Set down every record below exactly as written.

++++ Data for this exercise ++++

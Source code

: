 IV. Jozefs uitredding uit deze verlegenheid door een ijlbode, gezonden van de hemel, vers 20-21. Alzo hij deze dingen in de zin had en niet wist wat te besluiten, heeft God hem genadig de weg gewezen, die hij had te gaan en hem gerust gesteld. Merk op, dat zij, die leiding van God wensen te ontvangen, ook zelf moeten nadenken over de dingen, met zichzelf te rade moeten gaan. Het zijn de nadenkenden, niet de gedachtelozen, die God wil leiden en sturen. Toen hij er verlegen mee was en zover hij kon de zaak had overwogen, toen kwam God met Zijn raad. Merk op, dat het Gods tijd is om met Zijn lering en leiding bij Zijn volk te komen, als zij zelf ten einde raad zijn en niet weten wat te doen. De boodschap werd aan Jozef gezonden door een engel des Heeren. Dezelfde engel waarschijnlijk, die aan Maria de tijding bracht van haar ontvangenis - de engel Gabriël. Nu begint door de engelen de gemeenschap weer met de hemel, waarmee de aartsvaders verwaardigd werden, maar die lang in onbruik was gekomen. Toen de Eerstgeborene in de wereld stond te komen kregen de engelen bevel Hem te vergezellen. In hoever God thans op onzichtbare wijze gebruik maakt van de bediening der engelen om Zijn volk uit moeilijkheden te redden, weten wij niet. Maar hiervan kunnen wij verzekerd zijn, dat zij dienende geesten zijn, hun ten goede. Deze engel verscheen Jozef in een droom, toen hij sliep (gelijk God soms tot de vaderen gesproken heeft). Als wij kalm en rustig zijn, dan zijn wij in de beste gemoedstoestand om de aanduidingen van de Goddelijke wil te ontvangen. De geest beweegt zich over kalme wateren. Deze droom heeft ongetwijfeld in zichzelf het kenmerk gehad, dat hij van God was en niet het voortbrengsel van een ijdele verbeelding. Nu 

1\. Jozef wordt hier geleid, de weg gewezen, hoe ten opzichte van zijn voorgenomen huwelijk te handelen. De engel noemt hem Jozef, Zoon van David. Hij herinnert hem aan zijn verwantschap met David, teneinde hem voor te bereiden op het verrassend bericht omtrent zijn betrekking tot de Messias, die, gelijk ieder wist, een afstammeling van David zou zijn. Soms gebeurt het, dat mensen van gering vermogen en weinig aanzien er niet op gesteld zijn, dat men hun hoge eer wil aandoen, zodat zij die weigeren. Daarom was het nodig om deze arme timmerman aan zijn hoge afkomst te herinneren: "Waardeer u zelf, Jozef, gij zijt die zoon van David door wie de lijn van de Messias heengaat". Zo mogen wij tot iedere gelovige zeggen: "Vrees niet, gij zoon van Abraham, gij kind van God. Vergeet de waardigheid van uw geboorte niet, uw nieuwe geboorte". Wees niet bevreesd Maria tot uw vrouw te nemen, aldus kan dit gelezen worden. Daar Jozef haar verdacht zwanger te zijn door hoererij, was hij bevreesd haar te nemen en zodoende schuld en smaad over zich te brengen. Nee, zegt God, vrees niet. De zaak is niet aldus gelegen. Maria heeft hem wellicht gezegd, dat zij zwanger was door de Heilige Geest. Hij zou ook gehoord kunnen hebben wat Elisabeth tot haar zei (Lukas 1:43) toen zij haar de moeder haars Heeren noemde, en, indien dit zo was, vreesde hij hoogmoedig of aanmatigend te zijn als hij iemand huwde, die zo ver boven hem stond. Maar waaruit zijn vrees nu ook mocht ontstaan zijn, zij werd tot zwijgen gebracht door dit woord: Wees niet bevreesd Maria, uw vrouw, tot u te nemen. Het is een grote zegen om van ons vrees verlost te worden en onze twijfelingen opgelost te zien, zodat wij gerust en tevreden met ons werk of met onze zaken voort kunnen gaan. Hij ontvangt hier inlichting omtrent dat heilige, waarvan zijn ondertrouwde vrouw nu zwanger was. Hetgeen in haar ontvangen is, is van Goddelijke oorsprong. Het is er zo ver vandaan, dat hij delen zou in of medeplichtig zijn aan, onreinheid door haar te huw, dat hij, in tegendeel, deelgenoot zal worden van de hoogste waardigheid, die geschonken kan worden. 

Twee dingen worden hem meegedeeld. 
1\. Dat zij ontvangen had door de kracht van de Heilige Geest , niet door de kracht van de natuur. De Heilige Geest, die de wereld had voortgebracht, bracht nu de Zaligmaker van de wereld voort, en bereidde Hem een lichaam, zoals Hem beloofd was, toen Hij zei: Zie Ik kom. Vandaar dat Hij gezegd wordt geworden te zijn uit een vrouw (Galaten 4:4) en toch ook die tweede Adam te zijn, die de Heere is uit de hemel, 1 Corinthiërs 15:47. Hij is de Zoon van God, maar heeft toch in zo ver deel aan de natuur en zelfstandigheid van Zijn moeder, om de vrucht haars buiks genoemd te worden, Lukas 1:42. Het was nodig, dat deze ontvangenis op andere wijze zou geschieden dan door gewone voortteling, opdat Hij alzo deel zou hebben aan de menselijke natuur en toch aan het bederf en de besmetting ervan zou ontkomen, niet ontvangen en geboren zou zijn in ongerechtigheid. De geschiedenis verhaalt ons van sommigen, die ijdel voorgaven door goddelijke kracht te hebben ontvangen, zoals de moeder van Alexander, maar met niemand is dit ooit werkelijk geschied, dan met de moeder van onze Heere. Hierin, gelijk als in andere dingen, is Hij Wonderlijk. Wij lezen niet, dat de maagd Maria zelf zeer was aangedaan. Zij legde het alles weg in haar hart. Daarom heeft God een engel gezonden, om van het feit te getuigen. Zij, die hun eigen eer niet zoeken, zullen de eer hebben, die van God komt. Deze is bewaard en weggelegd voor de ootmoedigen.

++++

:: Answer for this exercise ::
Source code

: IV. Jozefs uitredding uit deze verlegenheid door een ijlbode, gezonden van de hemel, vers 20-21. Alzo hij deze dingen in de zin had en niet wist wat te besluiten, heeft God hem genadig de weg gewezen, die hij had te gaan en hem gerust gesteld. Merk op, dat zij, die leiding van God wensen te ontvangen, ook zelf moeten nadenken over de dingen, met zichzelf te rade moeten gaan. Het zijn de nadenkenden, niet de gedachtelozen, die God wil leiden en sturen. Toen hij er verlegen mee was en zover hij kon de zaak had overwogen, toen kwam God met Zijn raad. Merk op, dat het Gods tijd is om met Zijn lering en leiding bij Zijn volk te komen, als zij zelf ten einde raad zijn en niet weten wat te doen. De boodschap werd aan Jozef gezonden door een engel des Heeren. Dezelfde engel waarschijnlijk, die aan Maria de tijding bracht van haar ontvangenis - de engel Gabriël. Nu begint door de engelen de gemeenschap weer met de hemel, waarmee de aartsvaders verwaardigd werden, maar die lang in onbruik was gekomen. Toen de Eerstgeborene in de wereld stond te komen kregen de engelen bevel Hem te vergezellen. In hoever God thans op onzichtbare wijze gebruik maakt van de bediening der engelen om Zijn volk uit moeilijkheden te redden, weten wij niet. Maar hiervan kunnen wij verzekerd zijn, dat zij dienende geesten zijn, hun ten goede. Deze engel verscheen Jozef in een droom, toen hij sliep (gelijk God soms tot de vaderen gesproken heeft). Als wij kalm en rustig zijn, dan zijn wij in de beste gemoedstoestand om de aanduidingen van de Goddelijke wil te ontvangen. De geest beweegt zich over kalme wateren. Deze droom heeft ongetwijfeld in zichzelf het kenmerk gehad, dat hij van God was en niet het voortbrengsel van een ijdele verbeelding. Nu 

1\. Jozef wordt hier geleid, de weg gewezen, hoe ten opzichte van zijn voorgenomen huwelijk te handelen. De engel noemt hem Jozef, Zoon van David. Hij herinnert hem aan zijn verwantschap met David, teneinde hem voor te bereiden op het verrassend bericht omtrent zijn betrekking tot de Messias, die, gelijk ieder wist, een afstammeling van David zou zijn. Soms gebeurt het, dat mensen van gering vermogen en weinig aanzien er niet op gesteld zijn, dat men hun hoge eer wil aandoen, zodat zij die weigeren. Daarom was het nodig om deze arme timmerman aan zijn hoge afkomst te herinneren: "Waardeer u zelf, Jozef, gij zijt die zoon van David door wie de lijn van de Messias heengaat". Zo mogen wij tot iedere gelovige zeggen: "Vrees niet, gij zoon van Abraham, gij kind van God. Vergeet de waardigheid van uw geboorte niet, uw nieuwe geboorte". Wees niet bevreesd Maria tot uw vrouw te nemen, aldus kan dit gelezen worden. Daar Jozef haar verdacht zwanger te zijn door hoererij, was hij bevreesd haar te nemen en zodoende schuld en smaad over zich te brengen. Nee, zegt God, vrees niet. De zaak is niet aldus gelegen. Maria heeft hem wellicht gezegd, dat zij zwanger was door de Heilige Geest. Hij zou ook gehoord kunnen hebben wat Elisabeth tot haar zei (Lukas 1:43) toen zij haar de moeder haars Heeren noemde, en, indien dit zo was, vreesde hij hoogmoedig of aanmatigend te zijn als hij iemand huwde, die zo ver boven hem stond. Maar waaruit zijn vrees nu ook mocht ontstaan zijn, zij werd tot zwijgen gebracht door dit woord: Wees niet bevreesd Maria, uw vrouw, tot u te nemen. Het is een grote zegen om van ons vrees verlost te worden en onze twijfelingen opgelost te zien, zodat wij gerust en tevreden met ons werk of met onze zaken voort kunnen gaan. Hij ontvangt hier inlichting omtrent dat heilige, waarvan zijn ondertrouwde vrouw nu zwanger was. Hetgeen in haar ontvangen is, is van Goddelijke oorsprong. Het is er zo ver vandaan, dat hij delen zou in of medeplichtig zijn aan, onreinheid door haar te huw, dat hij, in tegendeel, deelgenoot zal worden van de hoogste waardigheid, die geschonken kan worden. 

Twee dingen worden hem meegedeeld. 
1\. Dat zij ontvangen had door de kracht van de Heilige Geest , niet door de kracht van de natuur. De Heilige Geest, die de wereld had voortgebracht, bracht nu de Zaligmaker van de wereld voort, en bereidde Hem een lichaam, zoals Hem beloofd was, toen Hij zei: Zie Ik kom. Vandaar dat Hij gezegd wordt geworden te zijn uit een vrouw (Galaten 4:4) en toch ook die tweede Adam te zijn, die de Heere is uit de hemel, 1 Corinthiërs 15:47. Hij is de Zoon van God, maar heeft toch in zo ver deel aan de natuur en zelfstandigheid van Zijn moeder, om de vrucht haars buiks genoemd te worden, Lukas 1:42. Het was nodig, dat deze ontvangenis op andere wijze zou geschieden dan door gewone voortteling, opdat Hij alzo deel zou hebben aan de menselijke natuur en toch aan het bederf en de besmetting ervan zou ontkomen, niet ontvangen en geboren zou zijn in ongerechtigheid. De geschiedenis verhaalt ons van sommigen, die ijdel voorgaven door goddelijke kracht te hebben ontvangen, zoals de moeder van Alexander, maar met niemand is dit ooit werkelijk geschied, dan met de moeder van onze Heere. Hierin, gelijk als in andere dingen, is Hij Wonderlijk. Wij lezen niet, dat de maagd Maria zelf zeer was aangedaan. Zij legde het alles weg in haar hart. Daarom heeft God een engel gezonden, om van het feit te getuigen. Zij, die hun eigen eer niet zoeken, zullen de eer hebben, die van God komt. Deze is bewaard en weggelegd voor de ootmoedigen.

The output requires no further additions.